Collected data entries:
************

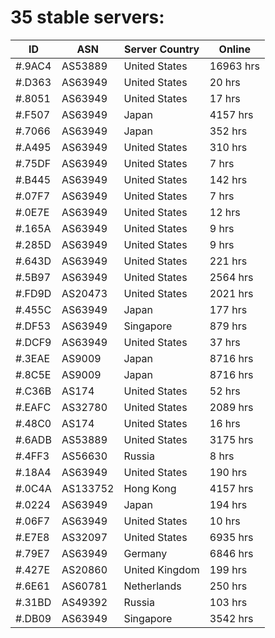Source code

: # 35 stable servers:

| ID | ASN | Server Country | Online |
| ------ | ------ | ------ | ------ |
| #.9AC4 | AS53889 | United States | 16963 hrs |
| #.D363 | AS63949 | United States | 20 hrs |
| #.8051 | AS63949 | United States | 17 hrs |
| #.F507 | AS63949 | Japan | 4157 hrs |
| #.7066 | AS63949 | Japan | 352 hrs |
| #.A495 | AS63949 | United States | 310 hrs |
| #.75DF | AS63949 | United States | 7 hrs |
| #.B445 | AS63949 | United States | 142 hrs |
| #.07F7 | AS63949 | United States | 7 hrs |
| #.0E7E | AS63949 | United States | 12 hrs |
| #.165A | AS63949 | United States | 9 hrs |
| #.285D | AS63949 | United States | 9 hrs |
| #.643D | AS63949 | United States | 221 hrs |
| #.5B97 | AS63949 | United States | 2564 hrs |
| #.FD9D | AS20473 | United States | 2021 hrs |
| #.455C | AS63949 | Japan | 177 hrs |
| #.DF53 | AS63949 | Singapore | 879 hrs |
| #.DCF9 | AS63949 | United States | 37 hrs |
| #.3EAE | AS9009 | Japan | 8716 hrs |
| #.8C5E | AS9009 | Japan | 8716 hrs |
| #.C36B | AS174 | United States | 52 hrs |
| #.EAFC | AS32780 | United States | 2089 hrs |
| #.48C0 | AS174 | United States | 16 hrs |
| #.6ADB | AS53889 | United States | 3175 hrs |
| #.4FF3 | AS56630 | Russia | 8 hrs |
| #.18A4 | AS63949 | United States | 190 hrs |
| #.0C4A | AS133752 | Hong Kong | 4157 hrs |
| #.0224 | AS63949 | Japan | 194 hrs |
| #.06F7 | AS63949 | United States | 10 hrs |
| #.E7E8 | AS32097 | United States | 6935 hrs |
| #.79E7 | AS63949 | Germany | 6846 hrs |
| #.427E | AS20860 | United Kingdom | 199 hrs |
| #.6E61 | AS60781 | Netherlands | 250 hrs |
| #.31BD | AS49392 | Russia | 103 hrs |
| #.DB09 | AS63949 | Singapore | 3542 hrs |

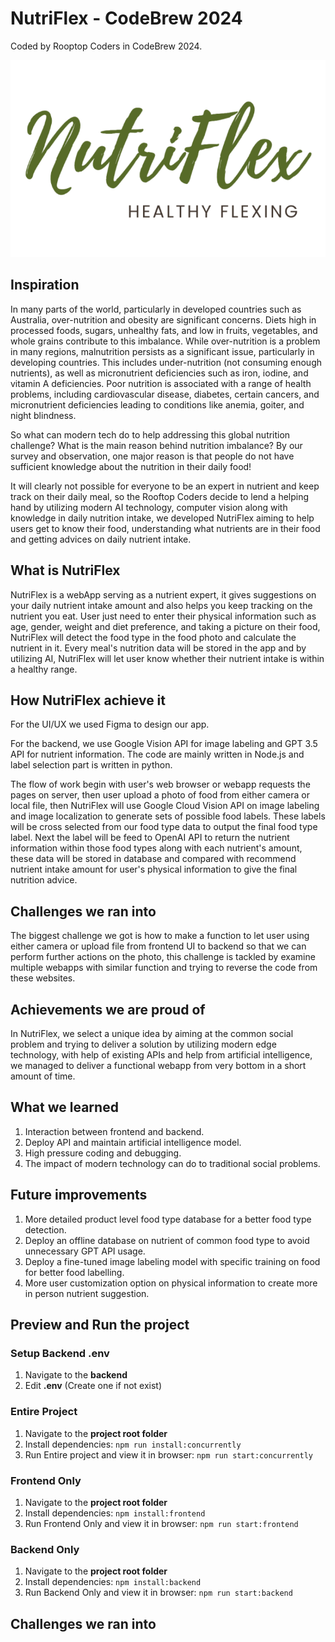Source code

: # NutriFlex - CodeBrew 2024

Coded by Rooptop Coders in CodeBrew 2024.

![public/screenshot-20240405-at-603-1@2x.png](public/screenshot-20240405-at-603-1@2x.png)

## Inspiration
In many parts of the world, particularly in developed countries such as Australia, 
over-nutrition and obesity are significant concerns. Diets high in processed foods, sugars, unhealthy fats, 
and low in fruits, vegetables, and whole grains contribute to this imbalance.
While over-nutrition is a problem in many regions, malnutrition persists as a significant issue, particularly in developing countries. This includes under-nutrition (not consuming enough nutrients), as well as micronutrient deficiencies such as iron, iodine, and vitamin A deficiencies.
Poor nutrition is associated with a range of health problems, including cardiovascular disease, diabetes, certain cancers, and micronutrient deficiencies leading to conditions like anemia, goiter, and night blindness.

So what can modern tech do to help addressing this global nutrition challenge? What is the main reason behind nutrition imbalance? By our survey and observation, one major reason is that people do not have sufficient knowledge about the nutrition in their daily food!

It will clearly not possible for everyone to be an expert in nutrient and keep track on their daily meal, so the Rooftop Coders
decide to lend a helping hand by utilizing modern AI technology, computer vision along with knowledge in daily nutrition intake, we
developed NutriFlex aiming to help users get to know their food, understanding what nutrients are in their food and getting advices on 
daily nutrient intake.

## What is NutriFlex
NutriFlex is a webApp serving as a nutrient expert, it gives suggestions on your daily nutrient intake amount and also helps you keep tracking on the nutrient you eat.
User just need to enter their physical information such as age, gender, weight and diet preference, and taking a picture on 
their food, NutriFlex will detect the food type in the food photo and calculate the nutrient in it. Every meal's nutrition data will be stored in the app and by utilizing AI, 
NutriFlex will let user know whether their nutrient intake is within a healthy range.

## How NutriFlex achieve it
For the UI/UX we used Figma to design our app.

For the backend, we use Google Vision API for image labeling and GPT 3.5 API for nutrient information. The code are mainly written in Node.js and label
selection part is written in python. 

The flow of work begin with user's web browser or webapp requests the pages on server, then user upload a photo of food from either camera or local file,
then NutriFlex will use Google Cloud Vision API on image labeling and image localization to generate sets of possible food labels. These labels will be 
cross selected from our food type data to output the final food type label. Next the label will be feed to OpenAI API to return the nutrient information within those 
food types along with each nutrient's amount, these data will be stored in database and compared with recommend nutrient 
intake amount for user's physical information to give the final nutrition advice.

## Challenges we ran into
The biggest challenge we got is how to make a function to let user using either camera or upload file from frontend UI to backend so
that we can perform further actions on the photo, this challenge is tackled by examine multiple webapps with similar function and trying to reverse the code
from these websites.

## Achievements we are proud of
In NutriFlex, we select a unique idea by aiming at the common social problem and trying to deliver a solution by utilizing modern edge technology, with help of existing APIs and 
help from artificial intelligence, we managed to deliver a functional webapp from very bottom in a short amount of time.

## What we learned
1) Interaction between frontend and backend.
2) Deploy API and maintain artificial intelligence model.
3) High pressure coding and debugging.
4) The impact of modern technology can do to traditional social problems.

## Future improvements
1) More detailed product level food type database for a better food type detection.
2) Deploy an offline database on nutrient of common food type to avoid unnecessary GPT API usage.
3) Deploy a fine-tuned image labeling model with specific training on food for better food labelling.
4) More user customization option on physical information to create more in person nutrient suggestion.

## <a name="prevAndRun">Preview and Run the project</a>
### <a name="setupBackendENV">Setup Backend .env</a>
1) Navigate to the **backend**
2) Edit **.env** (Create one if not exist)


### <a name="prevEntire">Entire Project</a>
1) Navigate to the **project root folder**
2) Install dependencies: `npm run install:concurrently`
3) Run Entire project and view it in browser: `npm run start:concurrently`

### <a name="prevFrontend">Frontend Only</a>
1) Navigate to the **project root folder**
2) Install dependencies: `npm install:frontend`
3) Run Frontend Only and view it in browser: `npm run start:frontend`

### <a name="prevBackend">Backend Only</a>
1) Navigate to the **project root folder**
2) Install dependencies: `npm install:backend`
3) Run Backend Only and view it in browser: `npm run start:backend`

## Challenges we ran into
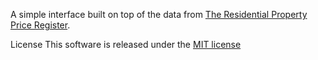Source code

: A simple interface built on top of the data from [The Residential Property Price Register](http://www.propertypriceregister.ie/).

License
This software is released under the [MIT license](http://www.opensource.org/licenses/MIT)


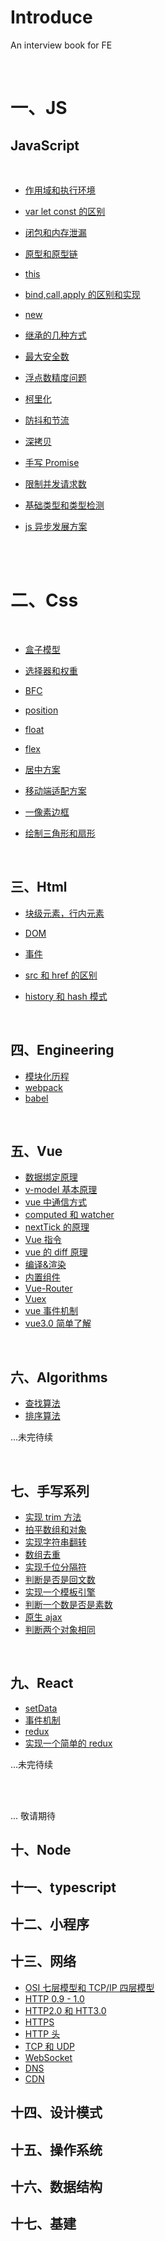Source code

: # Introduce

An interview book for FE

<br/>

# 一、JS

## JavaScript

<br/>

- [作用域和执行环境](./JavaScript/ec_and_sc.md)

- [var let const 的区别](./JavaScript/var_let_const.md)

- [闭包和内存泄漏](./JavaScript/closure_and_memory.md)

- [原型和原型链](./JavaScript/prototype.md)

- [this](./JavaScript/this.md)

- [bind,call,apply 的区别和实现](./JavaScript/bind_call_apply.md)

- [new](./JavaScript/new.md)

- [继承的几种方式](./JavaScript/class_inherit.md)

- [最大安全数](./JavaScript/max_safe_number.md)

- [浮点数精度问题](./JavaScript/float_precision.md)

- [柯里化](./JavaScript/curry.md)

- [防抖和节流](./JavaScript/debounce_and_throttle.md)

- [深拷贝](./JavaScript/deepCopy.md)

- [手写 Promise](./JavaScript/promise.md)

- [限制并发请求数](./JavaScript/limit_request.md)

- [基础类型和类型检测](./JavaScript/type.md)

- [js 异步发展方案](./JavaScript/sync.md)

<br/>
<br/>

# 二、Css

<br/>

- [盒子模型](./Css/box.md)

- [选择器和权重](./Css/selector.md)

- [BFC](./Css/BFC.md)

- [position](./Css/position.md)

- [float](./Css/float.md)

- [flex](./Css/flex.md)

- [居中方案](./Css/center.md)

- [移动端适配方案](./Css/mobile.md)

- [一像素边框](./Css/1px.md)

- [绘制三角形和扇形](./Css/draw.md)

<br/>

## 三、Html

- [块级元素，行内元素](./Html/block_and_inline.md)

- [DOM](./Html/dom.md)

- [事件](./Html/event.md)

- [src 和 href 的区别](./Html/src_and_href.md)

- [history 和 hash 模式](./Html/history_and_hash.md)

<br/>

## 四、Engineering

- [模块化历程](./Engineering/module.md)
- [webpack](./Engineering/webpack.md)
- [babel](./Engineering/babel.md)

<br/>

## 五、Vue

- [数据绑定原理](./Vue/data-bind.md)
- [v-model 基本原理](./Vue/v-model.md)
- [vue 中通信方式](./Vue/communication.md)
- [computed 和 watcher](./Vue/computer_watch.md)
- [nextTick 的原理](./Vue/nexttick.md)
- [Vue 指令](./Vue/directive.md)
- [vue 的 diff 原理](./Vue/diff.md)
- [编译&渲染](./Vue/compiler_draw.md)
- [内置组件](./Vue/inner_component.md)
- [Vue-Router](./Vue/router.md)
- [Vuex](./Vue/vuex.md)
- [vue 事件机制](./Vue/event.md)
- [vue3.0 简单了解](./Vue/vue3.md)

<br/>

## 六、Algorithms

- [查找算法](./Algorithms/find.md)
- [排序算法](./Algorithms/sort.md)

...未完待续

<br/>

## 七、手写系列

- [实现 trim 方法](./Handwrite/trim.md)
- [拍平数组和对象](./Handwrite/flat.md)
- [实现字符串翻转](./Handwrite/reverse.md)
- [数组去重](./Handwrite/unique.md)
- [实现千位分隔符](./Handwrite/thousandth.md)
- [判断是否是回文数](./Handwrite/palindrome.md)
- [实现一个模板引擎](./Handwrite/template.md)
- [判断一个数是否是素数](./Handwrite/prime.md)
- [原生 ajax](./Handwrite/ajax.md)
- [判断两个对象相同](./Handwrite/equal.md)

<br/>

## 九、React

- [setData](./React/setData.md)
- [事件机制](./React/event.md)
- [redux](./React/redux.md)
- [实现一个简单的 redux](./React/ach_redux.md)

...未完待续

<br/>
<br/>

... 敬请期待

## 十、Node

## 十一、typescript

## 十二、小程序

## 十三、网络

- [OSI 七层模型和 TCP/IP 四层模型](./Network/osi.md)
- [HTTP 0.9 - 1.0](./Network/http1.md)
- [HTTP2.0 和 HTT3.0](./Network/http2-3.md)
- [HTTPS](./Network/https.md)
- [HTTP 头](./Network/header.md)
- [TCP 和 UDP](./Network/tcp-udp.md)
- [WebSocket](./Network/ws.md)
- [DNS](./Network/dns.md)
- [CDN](./Network/cdn.md)

## 十四、设计模式

## 十五、操作系统

## 十六、数据结构

## 十七、基建
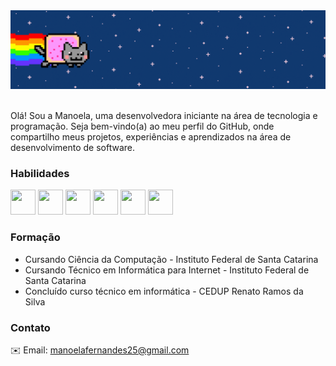 <!--
**manoela-fs/manoela-fs** is a ✨ _special_ ✨ repository because its `README.md` (this file) appears on your GitHub profile.
!-->

<div>
  <img src="Design sem nome.gif"/>
</div>

<br>

 Olá! Sou a Manoela, uma desenvolvedora iniciante na área de tecnologia e programação. Seja bem-vindo(a) ao meu perfil do GitHub, onde compartilho meus projetos, experiências e aprendizados na área de desenvolvimento de software.

### Habilidades
<img src="https://cdn.jsdelivr.net/gh/devicons/devicon/icons/csharp/csharp-original.svg" width="40" height="40"/>   <img src="https://cdn.jsdelivr.net/gh/devicons/devicon/icons/java/java-original.svg" width="40" height="40" />   <img src="https://cdn.jsdelivr.net/gh/devicons/devicon/icons/javascript/javascript-original.svg" width="40" height="40"/>   <img src="https://cdn.jsdelivr.net/gh/devicons/devicon/icons/php/php-original.svg" width="40" height="40"/>   <img src="https://cdn.jsdelivr.net/gh/devicons/devicon/icons/laravel/laravel-plain.svg" width="40" height="40"/>   <img src="https://cdn.jsdelivr.net/gh/devicons/devicon/icons/mysql/mysql-original-wordmark.svg" width="40" height="40"/>

### Formação
<ul>
  <li>Cursando Ciência da Computação - Instituto Federal de Santa Catarina</li>
  <li>Cursando Técnico em Informática para Internet - Instituto Federal de Santa Catarina</li>
  <li>Concluído curso técnico em informática - CEDUP Renato Ramos da Silva</li>
</ul>

### Contato

✉️ Email: manoelafernandes25@gmail.com


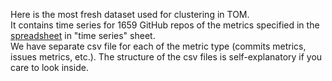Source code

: Here is the most fresh dataset used for clustering in TOM.  
It contains time series for 1659 GitHub repos of the metrics specified in the [spreadsheet](https://docs.google.com/spreadsheets/d/1Oxv0ESghqpLcNdgZnsJT7fhvZeS5gcLj/edit#gid=1878164229) in "time series" sheet.  
We have separate csv file for each of the metric type (commits metrics, issues metrics, etc.). The structure of the csv files is self-explanatory if you care to look inside.
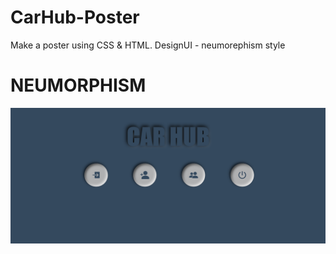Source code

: 

# CarHub-Poster

Make a poster using CSS & HTML.
 DesignUI - neumorephism style 
 
# NEUMORPHISM


<div align="center">

![alt text](preview.png "Preview Image")

</div>
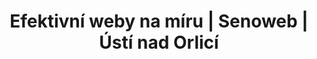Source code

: ---
layout: "pages/kontakt.njk"

title: 'Efektivní weby na míru | Senoweb | Ústí nad Orlicí'
description: 'V Senoweb se specializujeme na tvorbu webových stránek na míru. Nepoužíváme koupené šablony, nástroje pro automatizované budování webů ani nástroje, které by váš web zahlcovali zbytečným kódem a tím vaší stránku zpomalovaly.'
permalink: 'cs/kontakt/'

eleventyNavigation:
  key: Kontakt
  order: 800


landing:
  breadcrumbsHome: Domů
  breadcrumbsCurrent: Kontakt

  heading: Jsme tu pro vás

  imageUrl: /assets/images/exterier/exterier-1.jpg
  imageAlt: Pohled na Chateau Orlice z venku


contact:
  topper: Kontakty
  heading: Kontaktní informace

  reception:
    title: Recepce

    availability: Dostupnost 07:30 - 20:00
    disclaimer: Nonstop k dispozici na telefonu

  address:
    title: Adresa

    showOnMap: Zobrazit na mapě

  management:
    title: Vedení hotelu

  whereToFindUs:
    title: Kde nás najdete


contactForm:
  topper: Kontaktní formulář
  heading: Napište nám

  firstName: Jméno
  lastName: Příjmení
  email: Email
  phone: Telefon
  yourMessage: Vaše zpráva

  bySendingYouAgreeWith: Odesláním souhlasíte se
  privacyPolicy: zpracováním osobních údajů

  submit: Odeslat
---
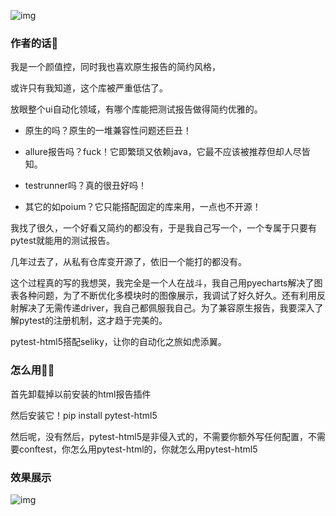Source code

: ![img](pytest_html5/sttc/pytest-html5.jpg)
### 作者的话🍭

我是一个颜值控，同时我也喜欢原生报告的简约风格，

或许只有我知道，这个库被严重低估了。

放眼整个ui自动化领域，有哪个库能把测试报告做得简约优雅的。

- 原生的吗？原生的一堆兼容性问题还巨丑！

- allure报告吗？fuck！它即繁琐又依赖java，它最不应该被推荐但却人尽皆知。


- testrunner吗？真的很丑好吗！


- 其它的如poium？它只能搭配固定的库来用，一点也不开源！



我找了很久，一个好看又简约的都没有，于是我自己写一个，一个专属于只要有pytest就能用的测试报告。

几年过去了，从私有仓库变开源了，依旧一个能打的都没有。

这个过程真的写的我想哭，我完全是一个人在战斗，我自己用pyecharts解决了图表各种问题，为了不断优化多模块时的图像展示，我调试了好久好久。还有利用反射解决了无需传递driver，我自己都佩服我自己。为了兼容原生报告，我要深入了解pytest的注册机制，这才趋于完美的。

pytest-html5搭配seliky，让你的自动化之旅如虎添翼。



### 怎么用💢💢

首先卸载掉以前安装的html报告插件

然后安装它！pip install pytest-html5

然后呢，没有然后，pytest-html5是非侵入式的，不需要你额外写任何配置，不需要conftest，你怎么用pytest-html的，你就怎么用pytest-html5


### 效果展示

![img](pytest_html5/sttc/example.jpg)
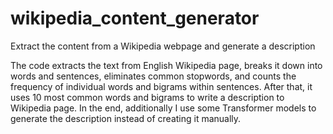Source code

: # wikipedia_content_generator
Extract the content from a Wikipedia webpage and generate a description

The code extracts the text from English Wikipedia page, breaks it down into words and sentences, eliminates common stopwords, 
and counts the frequency of individual words and bigrams within sentences. After that, it uses 10 most common words and bigrams to write a description to Wikipedia page. 
In the end, additionally I use some Transformer models to generate the description instead of creating it manually.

************

● **Exercise requirements**
Only the lines above from the one with "#.3EAE | AS9009" through the one with "States | 3175 hrs |" should be duplicated, character for character.

● **Task answer**
| #.3EAE | AS9009 | Japan | 8716 hrs |
| #.8C5E | AS9009 | Japan | 8716 hrs |
| #.C36B | AS174 | United States | 52 hrs |
| #.EAFC | AS32780 | United States | 2089 hrs |
| #.48C0 | AS174 | United States | 16 hrs |
| #.6ADB | AS53889 | United States | 3175 hrs |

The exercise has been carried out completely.